### Task prompt
Look through the lines below for the word "messageSecurityVersion", and copy every line that has it.

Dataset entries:
* * * *

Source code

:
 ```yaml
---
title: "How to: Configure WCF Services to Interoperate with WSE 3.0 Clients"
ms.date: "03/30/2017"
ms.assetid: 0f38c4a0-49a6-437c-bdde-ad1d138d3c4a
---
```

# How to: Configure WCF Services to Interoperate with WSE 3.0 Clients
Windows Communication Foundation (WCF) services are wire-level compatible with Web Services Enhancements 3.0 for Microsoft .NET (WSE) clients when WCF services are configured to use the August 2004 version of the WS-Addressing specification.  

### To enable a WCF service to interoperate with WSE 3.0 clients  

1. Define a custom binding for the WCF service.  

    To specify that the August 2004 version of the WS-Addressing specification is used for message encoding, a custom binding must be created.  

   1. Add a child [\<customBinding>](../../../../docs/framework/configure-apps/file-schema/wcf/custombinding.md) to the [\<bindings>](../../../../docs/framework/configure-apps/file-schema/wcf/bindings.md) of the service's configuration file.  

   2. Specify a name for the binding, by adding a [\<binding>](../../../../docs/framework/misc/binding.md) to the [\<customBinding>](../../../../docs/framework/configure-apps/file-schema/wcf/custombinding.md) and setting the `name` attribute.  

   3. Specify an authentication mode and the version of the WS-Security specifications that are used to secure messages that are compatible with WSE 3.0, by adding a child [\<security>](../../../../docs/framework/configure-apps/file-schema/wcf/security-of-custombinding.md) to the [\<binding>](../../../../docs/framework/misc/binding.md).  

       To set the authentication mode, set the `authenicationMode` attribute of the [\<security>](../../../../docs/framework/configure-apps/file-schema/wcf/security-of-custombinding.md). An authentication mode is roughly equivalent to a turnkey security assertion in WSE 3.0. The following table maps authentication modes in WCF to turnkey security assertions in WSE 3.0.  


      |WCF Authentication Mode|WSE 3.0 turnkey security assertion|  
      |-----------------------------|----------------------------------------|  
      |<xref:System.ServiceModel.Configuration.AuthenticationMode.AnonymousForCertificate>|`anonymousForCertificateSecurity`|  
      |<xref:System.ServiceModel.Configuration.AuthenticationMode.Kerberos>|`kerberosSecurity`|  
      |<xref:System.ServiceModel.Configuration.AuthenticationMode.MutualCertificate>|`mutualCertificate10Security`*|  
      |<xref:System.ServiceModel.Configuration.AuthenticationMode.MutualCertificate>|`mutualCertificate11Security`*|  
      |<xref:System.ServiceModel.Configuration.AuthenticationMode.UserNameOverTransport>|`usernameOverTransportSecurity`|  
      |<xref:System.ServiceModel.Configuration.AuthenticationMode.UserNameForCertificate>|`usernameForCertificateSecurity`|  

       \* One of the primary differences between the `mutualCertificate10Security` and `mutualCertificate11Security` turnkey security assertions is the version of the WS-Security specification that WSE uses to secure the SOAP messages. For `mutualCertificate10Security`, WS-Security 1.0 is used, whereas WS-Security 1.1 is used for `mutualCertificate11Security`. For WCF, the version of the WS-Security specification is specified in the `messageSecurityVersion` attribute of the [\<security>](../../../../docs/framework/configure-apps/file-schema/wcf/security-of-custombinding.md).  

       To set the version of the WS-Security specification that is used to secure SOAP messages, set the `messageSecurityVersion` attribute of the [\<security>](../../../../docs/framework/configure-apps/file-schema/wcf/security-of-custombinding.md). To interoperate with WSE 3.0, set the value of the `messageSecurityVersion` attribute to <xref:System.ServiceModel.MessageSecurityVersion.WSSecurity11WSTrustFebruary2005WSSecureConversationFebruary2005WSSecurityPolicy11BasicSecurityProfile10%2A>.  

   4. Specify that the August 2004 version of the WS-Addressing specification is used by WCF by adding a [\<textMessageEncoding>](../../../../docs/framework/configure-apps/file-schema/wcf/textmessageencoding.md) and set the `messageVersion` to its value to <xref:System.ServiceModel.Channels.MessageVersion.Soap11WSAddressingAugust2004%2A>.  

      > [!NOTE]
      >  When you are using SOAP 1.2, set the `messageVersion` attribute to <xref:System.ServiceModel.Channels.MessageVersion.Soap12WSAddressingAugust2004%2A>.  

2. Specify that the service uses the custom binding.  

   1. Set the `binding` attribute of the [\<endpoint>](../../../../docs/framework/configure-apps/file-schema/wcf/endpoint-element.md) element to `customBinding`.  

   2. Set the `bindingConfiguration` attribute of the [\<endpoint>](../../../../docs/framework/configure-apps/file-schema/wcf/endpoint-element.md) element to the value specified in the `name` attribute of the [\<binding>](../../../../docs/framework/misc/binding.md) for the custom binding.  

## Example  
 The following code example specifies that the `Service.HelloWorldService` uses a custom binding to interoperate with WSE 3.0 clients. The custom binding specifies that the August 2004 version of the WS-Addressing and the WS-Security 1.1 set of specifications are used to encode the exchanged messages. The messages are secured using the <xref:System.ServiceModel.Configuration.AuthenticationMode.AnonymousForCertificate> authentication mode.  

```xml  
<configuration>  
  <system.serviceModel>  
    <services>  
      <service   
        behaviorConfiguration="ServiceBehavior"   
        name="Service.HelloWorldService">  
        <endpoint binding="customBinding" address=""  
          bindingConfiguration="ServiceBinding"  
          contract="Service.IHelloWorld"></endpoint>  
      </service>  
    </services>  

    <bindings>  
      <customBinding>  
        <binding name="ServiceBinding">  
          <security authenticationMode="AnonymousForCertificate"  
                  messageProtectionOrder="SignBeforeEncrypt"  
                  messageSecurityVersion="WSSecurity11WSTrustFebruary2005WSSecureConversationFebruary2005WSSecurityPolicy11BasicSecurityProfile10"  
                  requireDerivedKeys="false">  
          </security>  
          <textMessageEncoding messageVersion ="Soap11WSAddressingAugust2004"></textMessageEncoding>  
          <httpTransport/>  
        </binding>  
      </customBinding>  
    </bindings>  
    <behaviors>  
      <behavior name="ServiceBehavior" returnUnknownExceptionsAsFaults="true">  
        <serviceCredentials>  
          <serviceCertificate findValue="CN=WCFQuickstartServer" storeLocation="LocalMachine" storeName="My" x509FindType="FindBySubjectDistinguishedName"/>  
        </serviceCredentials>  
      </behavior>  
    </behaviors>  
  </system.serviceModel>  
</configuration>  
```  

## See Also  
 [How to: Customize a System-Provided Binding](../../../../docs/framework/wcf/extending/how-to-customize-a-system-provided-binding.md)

* * * *

### Answer space
       \* One of the primary differences between the `mutualCertificate10Security` and `mutualCertificate11Security` turnkey security assertions is the version of the WS-Security specification that WSE uses to secure the SOAP messages. For `mutualCertificate10Security`, WS-Security 1.0 is used, whereas WS-Security 1.1 is used for `mutualCertificate11Security`. For WCF, the version of the WS-Security specification is specified in the `messageSecurityVersion` attribute of the [\<security>](../../../../docs/framework/configure-apps/file-schema/wcf/security-of-custombinding.md).  
       To set the version of the WS-Security specification that is used to secure SOAP messages, set the `messageSecurityVersion` attribute of the [\<security>](../../../../docs/framework/configure-apps/file-schema/wcf/security-of-custombinding.md). To interoperate with WSE 3.0, set the value of the `messageSecurityVersion` attribute to <xref:System.ServiceModel.MessageSecurityVersion.WSSecurity11WSTrustFebruary2005WSSecureConversationFebruary2005WSSecurityPolicy11BasicSecurityProfile10%2A>.  
                  messageSecurityVersion="WSSecurity11WSTrustFebruary2005WSSecureConversationFebruary2005WSSecurityPolicy11BasicSecurityProfile10"  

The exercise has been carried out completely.